Eine entscheidende Rolle spielt die Großwetterlage. Bei ruhigen Hochdrucklagen lässt sich das Wetter mitunter zuverlässig für zwei Wochen vorhersagen. Bei wechselhaftem Westwetter mit vielen atlantischen Tiefausläufern und Zwischenhochs stoßen wir jedoch oft schon nach dem 3. oder 4. Tag an die Grenzen der Prognosekunst.
Der einzige Anhaltspunkt ist der langfristige Erwärmungstrend, der erwarten lässt, dass auch 2025 recht warm ausfallen wird. Ob das durch große sommerliche Hitzewellen wie 2015 oder 2018 geschieht, oder durch ein generell hohes Temperaturniveau ohne Rekordhitze wie im vergangenen Jahr, steht noch in den Sternen.
Mutigen Kollegen aus der Langfristforschung zufolge, die regelmäßig 3-Monatsprognosen publizieren, sollen die ersten drei Monate dieses Jahres in Bayern deutlich zu mild ausfallen. Bei normalen bis leicht unternormalen Niederschlagsmengen.
Verbessert der Einsatz von künstlicher Intelligenz die langfristige Wetterprognose?
Künstliche Intelligenz (KI) ist derzeit in aller Munde und in vielen Bereichen inzwischen zur Erfolgsgeschichte geworden. Auch in der Meteorologie.
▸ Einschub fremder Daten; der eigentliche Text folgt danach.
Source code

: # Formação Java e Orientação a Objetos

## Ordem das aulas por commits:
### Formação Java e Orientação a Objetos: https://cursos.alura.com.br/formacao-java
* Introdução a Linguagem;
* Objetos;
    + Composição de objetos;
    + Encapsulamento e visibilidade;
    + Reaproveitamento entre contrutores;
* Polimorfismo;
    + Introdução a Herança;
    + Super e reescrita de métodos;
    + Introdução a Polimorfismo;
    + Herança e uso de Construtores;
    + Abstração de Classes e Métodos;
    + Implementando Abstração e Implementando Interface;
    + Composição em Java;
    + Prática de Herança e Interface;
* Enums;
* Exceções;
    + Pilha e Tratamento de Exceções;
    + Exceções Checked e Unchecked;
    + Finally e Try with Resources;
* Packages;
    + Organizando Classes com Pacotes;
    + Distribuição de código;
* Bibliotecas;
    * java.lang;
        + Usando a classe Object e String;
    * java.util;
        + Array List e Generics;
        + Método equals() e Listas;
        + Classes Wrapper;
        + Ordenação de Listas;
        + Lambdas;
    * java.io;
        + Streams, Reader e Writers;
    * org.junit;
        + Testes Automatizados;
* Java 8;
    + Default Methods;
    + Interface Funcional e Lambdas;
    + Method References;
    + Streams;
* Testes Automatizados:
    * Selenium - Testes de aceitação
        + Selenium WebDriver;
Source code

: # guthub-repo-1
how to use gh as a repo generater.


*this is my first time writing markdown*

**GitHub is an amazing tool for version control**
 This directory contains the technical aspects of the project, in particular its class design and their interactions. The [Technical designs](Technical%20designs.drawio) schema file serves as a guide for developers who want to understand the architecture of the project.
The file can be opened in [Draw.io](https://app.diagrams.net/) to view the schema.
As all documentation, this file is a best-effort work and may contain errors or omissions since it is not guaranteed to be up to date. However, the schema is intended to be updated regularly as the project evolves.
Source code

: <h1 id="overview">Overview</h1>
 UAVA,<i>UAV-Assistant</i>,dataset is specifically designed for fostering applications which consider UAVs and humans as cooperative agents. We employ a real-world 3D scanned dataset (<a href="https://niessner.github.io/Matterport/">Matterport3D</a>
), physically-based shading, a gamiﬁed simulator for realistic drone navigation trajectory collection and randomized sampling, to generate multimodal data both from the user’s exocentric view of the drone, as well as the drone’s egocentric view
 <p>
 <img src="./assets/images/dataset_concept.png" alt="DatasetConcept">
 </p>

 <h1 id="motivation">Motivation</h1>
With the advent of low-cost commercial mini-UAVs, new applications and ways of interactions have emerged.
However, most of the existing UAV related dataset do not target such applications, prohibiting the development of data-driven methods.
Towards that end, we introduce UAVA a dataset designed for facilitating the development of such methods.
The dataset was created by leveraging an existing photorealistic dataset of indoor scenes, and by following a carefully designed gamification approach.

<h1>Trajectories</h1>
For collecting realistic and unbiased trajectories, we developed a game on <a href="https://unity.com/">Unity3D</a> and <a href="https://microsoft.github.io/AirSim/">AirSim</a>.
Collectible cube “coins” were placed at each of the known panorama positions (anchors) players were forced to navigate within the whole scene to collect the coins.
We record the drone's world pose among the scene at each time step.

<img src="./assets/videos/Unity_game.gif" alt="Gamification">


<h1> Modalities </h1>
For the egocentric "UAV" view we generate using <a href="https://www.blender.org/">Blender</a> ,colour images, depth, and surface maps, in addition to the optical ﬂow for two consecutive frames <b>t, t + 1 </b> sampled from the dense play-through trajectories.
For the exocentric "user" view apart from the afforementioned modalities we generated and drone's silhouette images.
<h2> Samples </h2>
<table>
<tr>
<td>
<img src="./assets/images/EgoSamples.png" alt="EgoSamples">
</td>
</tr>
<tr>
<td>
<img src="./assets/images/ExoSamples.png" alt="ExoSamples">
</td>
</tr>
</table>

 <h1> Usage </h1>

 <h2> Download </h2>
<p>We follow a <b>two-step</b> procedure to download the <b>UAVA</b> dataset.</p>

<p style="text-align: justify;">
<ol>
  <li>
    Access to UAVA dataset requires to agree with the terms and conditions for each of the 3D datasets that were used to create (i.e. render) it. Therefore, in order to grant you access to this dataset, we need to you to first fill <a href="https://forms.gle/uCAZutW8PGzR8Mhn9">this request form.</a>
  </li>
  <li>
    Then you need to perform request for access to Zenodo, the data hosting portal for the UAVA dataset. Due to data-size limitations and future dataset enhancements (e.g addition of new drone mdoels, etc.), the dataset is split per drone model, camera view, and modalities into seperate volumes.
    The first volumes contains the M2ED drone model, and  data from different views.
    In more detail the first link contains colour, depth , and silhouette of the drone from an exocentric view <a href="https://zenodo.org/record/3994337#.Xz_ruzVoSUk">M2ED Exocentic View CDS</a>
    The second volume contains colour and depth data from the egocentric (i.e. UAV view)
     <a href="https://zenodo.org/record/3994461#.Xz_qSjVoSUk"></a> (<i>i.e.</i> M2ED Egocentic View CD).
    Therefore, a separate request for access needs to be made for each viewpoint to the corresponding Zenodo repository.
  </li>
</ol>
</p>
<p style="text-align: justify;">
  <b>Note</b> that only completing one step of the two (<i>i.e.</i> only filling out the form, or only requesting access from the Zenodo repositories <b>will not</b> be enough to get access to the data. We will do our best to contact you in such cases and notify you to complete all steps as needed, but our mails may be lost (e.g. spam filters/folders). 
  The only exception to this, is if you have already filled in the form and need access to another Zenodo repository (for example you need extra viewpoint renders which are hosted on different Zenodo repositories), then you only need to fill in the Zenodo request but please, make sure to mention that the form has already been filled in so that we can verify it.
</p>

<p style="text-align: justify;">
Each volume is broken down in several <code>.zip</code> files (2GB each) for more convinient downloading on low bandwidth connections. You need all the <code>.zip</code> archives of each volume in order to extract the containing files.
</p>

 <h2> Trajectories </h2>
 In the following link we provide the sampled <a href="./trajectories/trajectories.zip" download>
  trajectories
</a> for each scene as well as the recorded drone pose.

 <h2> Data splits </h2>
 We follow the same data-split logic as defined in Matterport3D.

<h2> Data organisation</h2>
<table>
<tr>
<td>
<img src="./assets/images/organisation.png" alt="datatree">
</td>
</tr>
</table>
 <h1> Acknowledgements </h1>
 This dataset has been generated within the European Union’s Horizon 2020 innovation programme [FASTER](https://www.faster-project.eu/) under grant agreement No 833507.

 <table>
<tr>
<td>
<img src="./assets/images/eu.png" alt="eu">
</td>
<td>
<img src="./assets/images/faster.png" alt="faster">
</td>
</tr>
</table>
Dank KI kann die sehr rechenintensive, sogenannte numerische Wetterprognose der Hochleistungscomputer noch viel schneller und leistungsfähiger werden.
Genutzt wird die KI bislang aber nur in der kurz- und mittelfristigen Wetterprognose. Es gibt dennoch guten Grund zur Hoffnung, dass die künstliche Intelligenz eines Tages auch erfolgreich für die Vorhersage des Wetters ganzer Jahreszeiten eingesetzt werden kann.